__WORK TASK__. Go to the line below containing "- [ ] Phase documentation updated" and print exactly from there through the line containing "<!-- Add screenshots", both included. Print nothing else.

__DATA PROVIDED__.
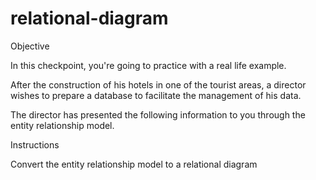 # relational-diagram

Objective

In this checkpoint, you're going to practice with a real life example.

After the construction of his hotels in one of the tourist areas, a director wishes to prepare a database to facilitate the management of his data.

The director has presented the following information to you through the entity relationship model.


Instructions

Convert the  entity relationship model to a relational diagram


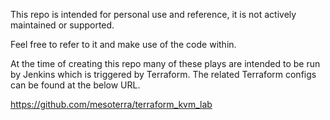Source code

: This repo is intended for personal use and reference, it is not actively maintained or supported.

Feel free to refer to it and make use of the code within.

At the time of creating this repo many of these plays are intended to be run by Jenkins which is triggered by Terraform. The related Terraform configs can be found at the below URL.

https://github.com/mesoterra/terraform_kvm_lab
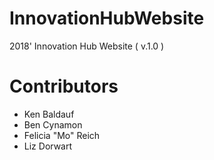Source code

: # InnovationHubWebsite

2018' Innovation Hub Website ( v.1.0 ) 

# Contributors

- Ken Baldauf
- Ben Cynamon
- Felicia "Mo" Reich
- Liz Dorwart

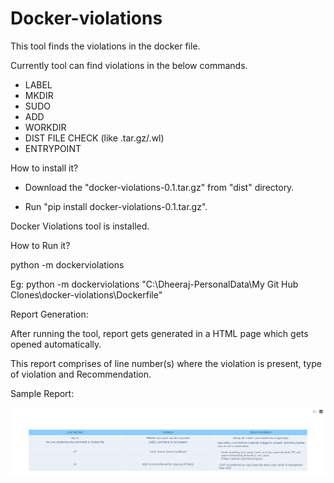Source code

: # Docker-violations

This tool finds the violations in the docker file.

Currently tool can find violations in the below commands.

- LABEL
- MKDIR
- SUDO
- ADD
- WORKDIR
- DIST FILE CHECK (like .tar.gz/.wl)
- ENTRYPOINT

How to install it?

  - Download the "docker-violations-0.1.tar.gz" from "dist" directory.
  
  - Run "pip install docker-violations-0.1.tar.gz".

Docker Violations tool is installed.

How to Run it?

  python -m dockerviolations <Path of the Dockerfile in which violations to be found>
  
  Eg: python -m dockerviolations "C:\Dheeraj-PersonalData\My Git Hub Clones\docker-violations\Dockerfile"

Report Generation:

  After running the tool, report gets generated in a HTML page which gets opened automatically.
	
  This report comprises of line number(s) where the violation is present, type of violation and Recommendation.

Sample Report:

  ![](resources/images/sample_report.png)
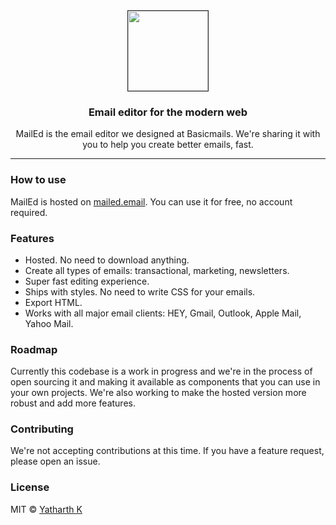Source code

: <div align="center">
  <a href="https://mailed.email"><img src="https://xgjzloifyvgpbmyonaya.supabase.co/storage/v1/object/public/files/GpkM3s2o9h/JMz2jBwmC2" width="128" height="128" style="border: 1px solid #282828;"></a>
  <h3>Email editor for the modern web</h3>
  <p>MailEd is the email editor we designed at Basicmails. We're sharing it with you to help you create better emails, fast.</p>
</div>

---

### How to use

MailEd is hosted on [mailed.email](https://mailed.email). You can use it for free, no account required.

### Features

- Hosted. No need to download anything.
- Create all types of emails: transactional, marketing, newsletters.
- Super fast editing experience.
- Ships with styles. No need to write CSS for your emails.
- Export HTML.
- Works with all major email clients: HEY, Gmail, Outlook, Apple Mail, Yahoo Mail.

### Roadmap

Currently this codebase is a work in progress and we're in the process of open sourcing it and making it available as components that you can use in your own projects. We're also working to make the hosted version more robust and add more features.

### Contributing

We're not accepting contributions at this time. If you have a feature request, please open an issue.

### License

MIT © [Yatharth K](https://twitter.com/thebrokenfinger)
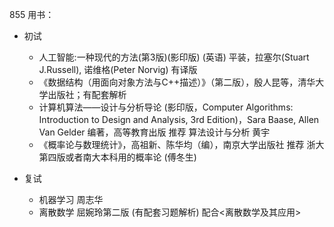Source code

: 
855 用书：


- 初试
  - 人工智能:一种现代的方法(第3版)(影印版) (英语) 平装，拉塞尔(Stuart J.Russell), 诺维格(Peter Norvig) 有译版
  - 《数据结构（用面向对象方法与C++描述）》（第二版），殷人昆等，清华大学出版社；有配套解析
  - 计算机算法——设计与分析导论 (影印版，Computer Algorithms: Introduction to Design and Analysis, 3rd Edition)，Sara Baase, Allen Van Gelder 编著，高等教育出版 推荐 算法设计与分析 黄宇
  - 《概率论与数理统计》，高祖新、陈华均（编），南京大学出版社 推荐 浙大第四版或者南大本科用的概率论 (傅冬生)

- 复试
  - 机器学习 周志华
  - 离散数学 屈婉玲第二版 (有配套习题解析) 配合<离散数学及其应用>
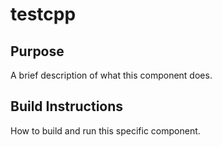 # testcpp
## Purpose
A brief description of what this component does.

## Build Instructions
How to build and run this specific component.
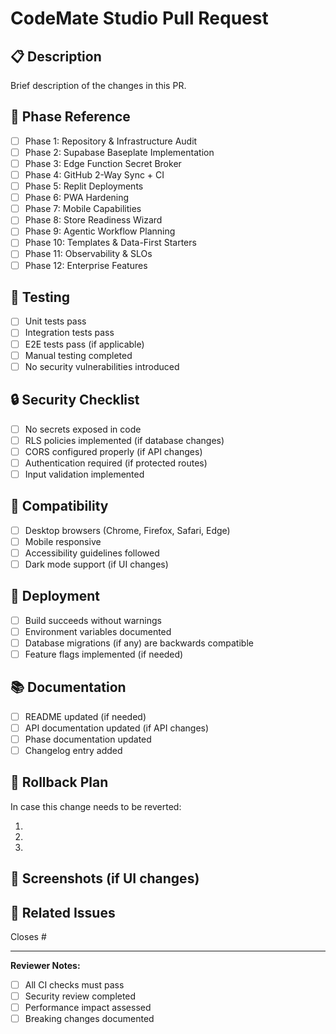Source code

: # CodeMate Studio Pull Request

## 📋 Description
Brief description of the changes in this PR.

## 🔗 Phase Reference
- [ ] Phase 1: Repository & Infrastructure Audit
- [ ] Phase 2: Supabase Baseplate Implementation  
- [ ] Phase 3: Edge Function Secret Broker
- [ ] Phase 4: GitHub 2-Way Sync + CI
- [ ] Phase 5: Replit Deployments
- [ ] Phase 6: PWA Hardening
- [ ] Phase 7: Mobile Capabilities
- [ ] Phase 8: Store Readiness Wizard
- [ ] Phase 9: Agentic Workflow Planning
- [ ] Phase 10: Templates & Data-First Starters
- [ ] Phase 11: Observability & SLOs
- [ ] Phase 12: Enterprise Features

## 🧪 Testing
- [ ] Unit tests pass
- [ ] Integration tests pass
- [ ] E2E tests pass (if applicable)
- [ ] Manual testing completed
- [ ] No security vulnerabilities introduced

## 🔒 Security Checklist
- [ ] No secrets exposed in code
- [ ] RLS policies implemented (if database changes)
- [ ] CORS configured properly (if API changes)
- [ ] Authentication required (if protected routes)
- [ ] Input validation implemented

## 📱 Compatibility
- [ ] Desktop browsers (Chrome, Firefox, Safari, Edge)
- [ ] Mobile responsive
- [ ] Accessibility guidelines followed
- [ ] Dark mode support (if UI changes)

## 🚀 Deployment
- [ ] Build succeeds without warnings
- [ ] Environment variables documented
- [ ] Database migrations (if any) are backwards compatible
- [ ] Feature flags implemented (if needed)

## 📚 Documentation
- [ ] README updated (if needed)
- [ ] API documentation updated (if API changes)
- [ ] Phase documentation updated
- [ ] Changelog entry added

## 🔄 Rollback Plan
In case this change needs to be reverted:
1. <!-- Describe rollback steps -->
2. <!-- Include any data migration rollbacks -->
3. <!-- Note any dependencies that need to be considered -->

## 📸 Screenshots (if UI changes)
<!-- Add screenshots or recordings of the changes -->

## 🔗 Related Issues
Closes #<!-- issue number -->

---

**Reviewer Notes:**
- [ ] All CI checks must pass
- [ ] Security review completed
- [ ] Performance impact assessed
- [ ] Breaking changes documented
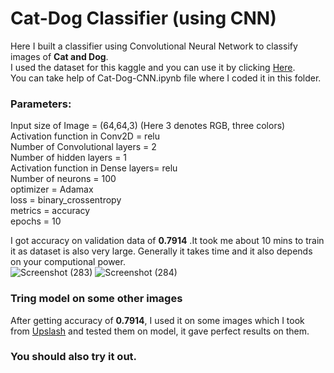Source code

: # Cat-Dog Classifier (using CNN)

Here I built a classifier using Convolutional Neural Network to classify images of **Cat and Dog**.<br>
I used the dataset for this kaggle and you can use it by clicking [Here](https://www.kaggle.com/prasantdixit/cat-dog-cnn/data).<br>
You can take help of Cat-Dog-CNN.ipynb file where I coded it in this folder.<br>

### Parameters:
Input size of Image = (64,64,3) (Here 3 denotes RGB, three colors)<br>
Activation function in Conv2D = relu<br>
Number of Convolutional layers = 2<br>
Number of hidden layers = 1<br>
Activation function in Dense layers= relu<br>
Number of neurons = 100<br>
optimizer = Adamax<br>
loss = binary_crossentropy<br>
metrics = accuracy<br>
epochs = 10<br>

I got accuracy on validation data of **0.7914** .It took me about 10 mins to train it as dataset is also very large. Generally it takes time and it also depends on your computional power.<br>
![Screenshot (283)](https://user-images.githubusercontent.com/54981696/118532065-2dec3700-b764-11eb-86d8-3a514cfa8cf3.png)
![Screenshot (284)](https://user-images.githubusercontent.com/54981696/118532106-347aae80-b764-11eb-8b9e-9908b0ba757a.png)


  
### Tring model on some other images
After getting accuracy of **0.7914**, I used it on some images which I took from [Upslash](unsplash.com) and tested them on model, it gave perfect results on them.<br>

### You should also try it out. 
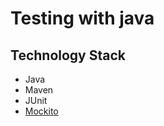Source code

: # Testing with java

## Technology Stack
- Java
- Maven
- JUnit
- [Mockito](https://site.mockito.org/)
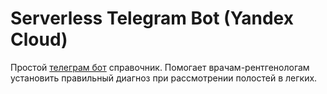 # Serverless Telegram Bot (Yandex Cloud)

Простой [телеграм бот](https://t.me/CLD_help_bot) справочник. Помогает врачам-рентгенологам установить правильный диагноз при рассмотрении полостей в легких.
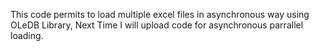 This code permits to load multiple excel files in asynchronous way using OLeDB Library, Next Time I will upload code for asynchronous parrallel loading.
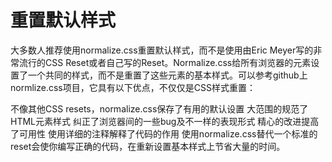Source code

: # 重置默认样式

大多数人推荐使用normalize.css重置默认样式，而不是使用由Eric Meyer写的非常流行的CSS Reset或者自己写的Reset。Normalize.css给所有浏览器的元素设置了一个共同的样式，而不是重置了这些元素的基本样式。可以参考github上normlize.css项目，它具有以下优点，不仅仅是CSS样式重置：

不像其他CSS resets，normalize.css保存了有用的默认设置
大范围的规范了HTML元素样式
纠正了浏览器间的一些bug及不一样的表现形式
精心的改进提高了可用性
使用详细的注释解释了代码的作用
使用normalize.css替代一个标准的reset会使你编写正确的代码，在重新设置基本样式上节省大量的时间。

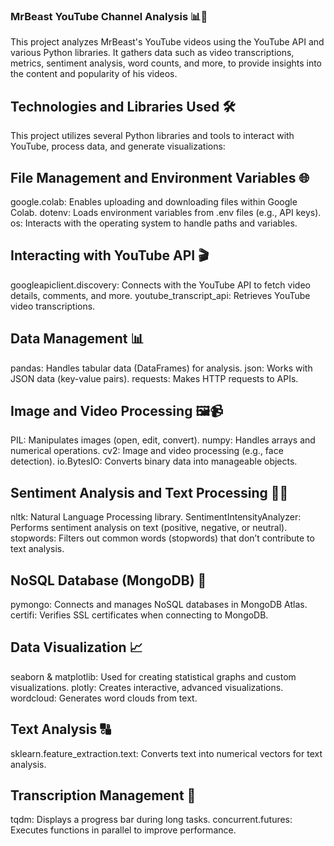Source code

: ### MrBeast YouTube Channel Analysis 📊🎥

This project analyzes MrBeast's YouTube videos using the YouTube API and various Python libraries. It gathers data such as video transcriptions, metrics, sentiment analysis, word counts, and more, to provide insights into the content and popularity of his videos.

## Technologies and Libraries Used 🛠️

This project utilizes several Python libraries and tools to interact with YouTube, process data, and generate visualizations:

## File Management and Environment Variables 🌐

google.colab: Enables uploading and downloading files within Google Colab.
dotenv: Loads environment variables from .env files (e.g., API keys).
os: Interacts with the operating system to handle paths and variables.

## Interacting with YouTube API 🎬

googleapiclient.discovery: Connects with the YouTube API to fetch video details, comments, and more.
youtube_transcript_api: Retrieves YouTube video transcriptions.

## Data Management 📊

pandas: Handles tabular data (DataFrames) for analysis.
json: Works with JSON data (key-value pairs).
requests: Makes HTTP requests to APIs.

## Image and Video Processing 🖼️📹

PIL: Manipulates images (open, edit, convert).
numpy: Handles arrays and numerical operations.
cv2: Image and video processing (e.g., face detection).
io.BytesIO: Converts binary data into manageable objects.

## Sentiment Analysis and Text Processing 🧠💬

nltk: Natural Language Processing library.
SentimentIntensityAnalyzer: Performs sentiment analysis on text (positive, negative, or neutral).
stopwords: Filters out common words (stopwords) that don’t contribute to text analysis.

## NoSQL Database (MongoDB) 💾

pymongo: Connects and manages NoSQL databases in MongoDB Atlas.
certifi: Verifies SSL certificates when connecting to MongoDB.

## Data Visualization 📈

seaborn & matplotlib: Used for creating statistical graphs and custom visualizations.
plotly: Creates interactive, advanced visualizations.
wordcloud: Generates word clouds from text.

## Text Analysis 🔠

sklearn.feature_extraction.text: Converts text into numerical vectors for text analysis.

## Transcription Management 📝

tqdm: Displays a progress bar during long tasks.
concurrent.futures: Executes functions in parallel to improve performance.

__THE ANSWER__.
- [ ] Phase documentation updated
- [ ] Changelog entry added

## 🔄 Rollback Plan
In case this change needs to be reverted:
1. <!-- Describe rollback steps -->
2. <!-- Include any data migration rollbacks -->
3. <!-- Note any dependencies that need to be considered -->

## 📸 Screenshots (if UI changes)
<!-- Add screenshots or recordings of the changes -->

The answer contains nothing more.